前記袋容器は、シート材により形成された袋本体と、注出部形成部材により形成された注出部とを備えていることが好ましい。
前記袋容器は、縦方向及び横方向を有し、該縦方向の一端部にマチ部を有し他端部にマチ部を有しておらず、該他端部における前記横方向の一部に、前記シート材間に前記注出部形成部材が固定されて形成された前記注出部を有していることが好ましい。
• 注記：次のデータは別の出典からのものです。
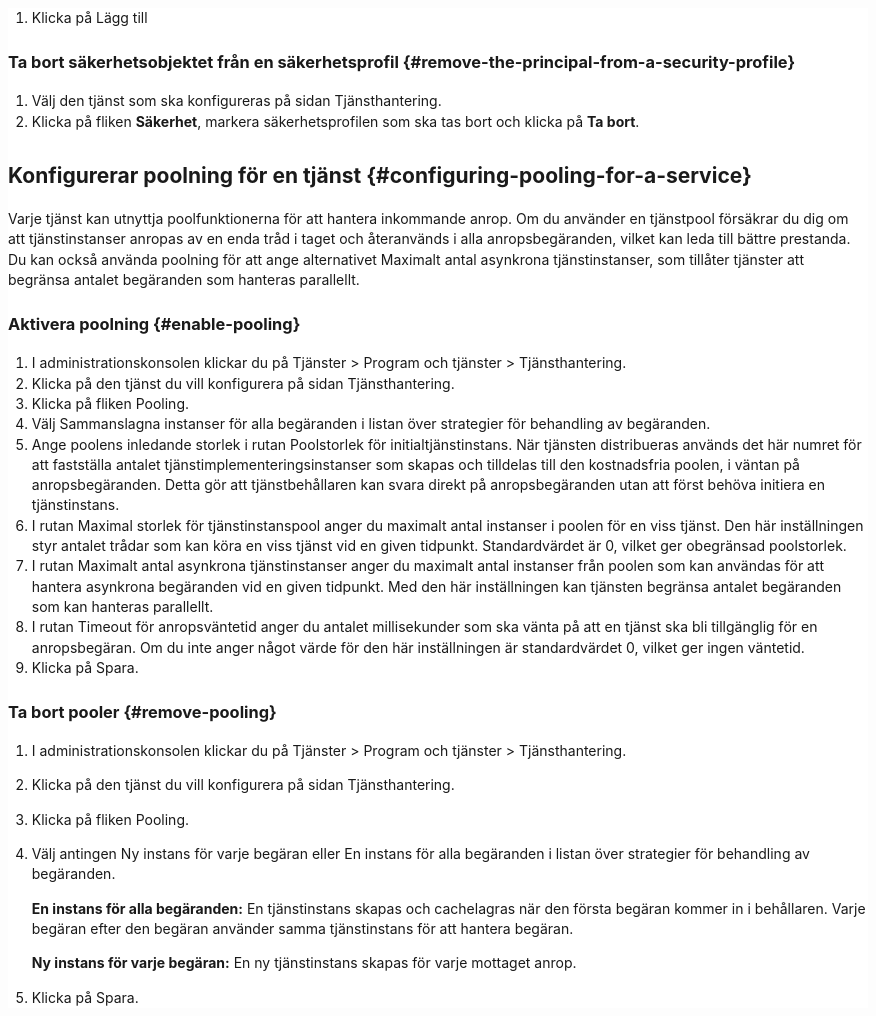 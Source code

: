 1. Klicka på Lägg till

### Ta bort säkerhetsobjektet från en säkerhetsprofil {#remove-the-principal-from-a-security-profile}

1. Välj den tjänst som ska konfigureras på sidan Tjänsthantering.
1. Klicka på fliken **Säkerhet**, markera säkerhetsprofilen som ska tas bort och klicka på **Ta bort**.

## Konfigurerar poolning för en tjänst {#configuring-pooling-for-a-service}

Varje tjänst kan utnyttja poolfunktionerna för att hantera inkommande anrop. Om du använder en tjänstpool försäkrar du dig om att tjänstinstanser anropas av en enda tråd i taget och återanvänds i alla anropsbegäranden, vilket kan leda till bättre prestanda. Du kan också använda poolning för att ange alternativet Maximalt antal asynkrona tjänstinstanser, som tillåter tjänster att begränsa antalet begäranden som hanteras parallellt.

### Aktivera poolning {#enable-pooling}

1. I administrationskonsolen klickar du på Tjänster > Program och tjänster > Tjänsthantering.
1. Klicka på den tjänst du vill konfigurera på sidan Tjänsthantering.
1. Klicka på fliken Pooling.
1. Välj Sammanslagna instanser för alla begäranden i listan över strategier för behandling av begäranden.
1. Ange poolens inledande storlek i rutan Poolstorlek för initialtjänstinstans. När tjänsten distribueras används det här numret för att fastställa antalet tjänstimplementeringsinstanser som skapas och tilldelas till den kostnadsfria poolen, i väntan på anropsbegäranden. Detta gör att tjänstbehållaren kan svara direkt på anropsbegäranden utan att först behöva initiera en tjänstinstans.
1. I rutan Maximal storlek för tjänstinstanspool anger du maximalt antal instanser i poolen för en viss tjänst. Den här inställningen styr antalet trådar som kan köra en viss tjänst vid en given tidpunkt. Standardvärdet är 0, vilket ger obegränsad poolstorlek.
1. I rutan Maximalt antal asynkrona tjänstinstanser anger du maximalt antal instanser från poolen som kan användas för att hantera asynkrona begäranden vid en given tidpunkt. Med den här inställningen kan tjänsten begränsa antalet begäranden som kan hanteras parallellt.
1. I rutan Timeout för anropsväntetid anger du antalet millisekunder som ska vänta på att en tjänst ska bli tillgänglig för en anropsbegäran. Om du inte anger något värde för den här inställningen är standardvärdet 0, vilket ger ingen väntetid.
1. Klicka på Spara.

### Ta bort pooler {#remove-pooling}

1. I administrationskonsolen klickar du på Tjänster > Program och tjänster > Tjänsthantering.
1. Klicka på den tjänst du vill konfigurera på sidan Tjänsthantering.
1. Klicka på fliken Pooling.
1. Välj antingen Ny instans för varje begäran eller En instans för alla begäranden i listan över strategier för behandling av begäranden.

   **En instans för alla begäranden:** En tjänstinstans skapas och cachelagras när den första begäran kommer in i behållaren. Varje begäran efter den begäran använder samma tjänstinstans för att hantera begäran.

   **Ny instans för varje begäran:** En ny tjänstinstans skapas för varje mottaget anrop.

1. Klicka på Spara.

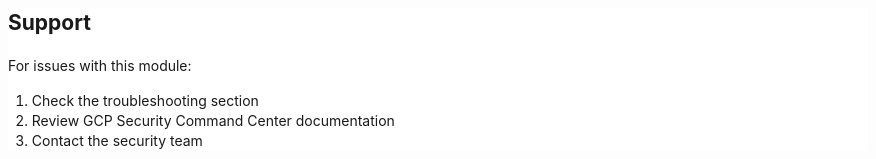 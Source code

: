 ## Support

For issues with this module:
1. Check the troubleshooting section
2. Review GCP Security Command Center documentation
3. Contact the security team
前記ディスペンサは、凹部を有するディスペンサ本体と、該凹部の開口部を覆い、該凹部とともにポンプ室を形成する弾性変形可能な蓋部とを備え、該蓋部の押圧により、前記ポンプ室内の液状物が吐出口から吐出され、該蓋部の押圧の解除により、前記袋容器内の液状物が前記ポンプ室内に吸入されるようになされていることが好ましい。
【発明の効果】
【0008】
本発明のディスペンサ付容器によれば、袋容器内に収容された内容液を応答性良くスムーズに吐出させることが可能である。
【図面の簡単な説明】
【0009】
【
図1】
図1は、本発明の一実施形態に係るディスペンサ付容器の概要を説明するための模式正面図である。
【
図2】
図2は、
図1に示すディスペンサ付容器の袋容器の模式斜視図である。
【
図3】
図3は、
図1に示すディスペンサ付容器のディスペンサの模式斜視図である。
【
図4】
図4は、
図1に示すディスペンサ付容器のディスペンサの模式断面図である。
【
図5】
図5は、
図1に示すディスペンサ付容器を吊り下げ具を介して被吊り下げ部に吊り下げた状態を示す模式正面図である。
【
図6】
図6は、
図1に示すディスペンサ付容器の模式断面図である。
【
図7】
図7は、変形例に係る袋容器を吊り下げ具を介して被吊り下げ部に吊り下げた状態を示す模式正面図である。
【発明を実施するための形態】
【0010】
[ディスペンサ付容器1]
以下、本発明を、その好ましい実施形態に基づき図面を参照しながら説明する。
図1に示すように、本実施形態のディスペンサ付容器1は、袋容器11と、袋容器11に取り付けられたディスペンサ20とを含んで構成されている。ディスペンサ付容器1は、
図5に示すように、吊り下げ具70を介して、ディスペンサ20が鉛直方向の下方に位置する状態に吊り下げて使用可能である。
【0011】
[袋容器11]
袋容器11は、液状物としての内容液を収容する袋本体12と、袋本体12に取り付けられて、注出部17を形成する注出部形成部材15とを備えている。内容液は、特に限定されず、ボディソープ、ハンドソープ、シャンプー、リンス、トリートメント、染毛剤、香水、飲料液または食品、例えば、醤油、味噌、酢、ホイップクリーム等であっても構わない。
【0012】
袋本体12は、可撓性を有するシート材により形成されている。より具体的には、袋本体12は、相対向する一対の側面シート部13,13と、底面シート部14とにより形成されている。側面シート部13,13及び底面シート部14は、可撓性を有するシート材によって形成されており、連続する一枚のシート材からなるものでも別体のシート材からなるものでもよい。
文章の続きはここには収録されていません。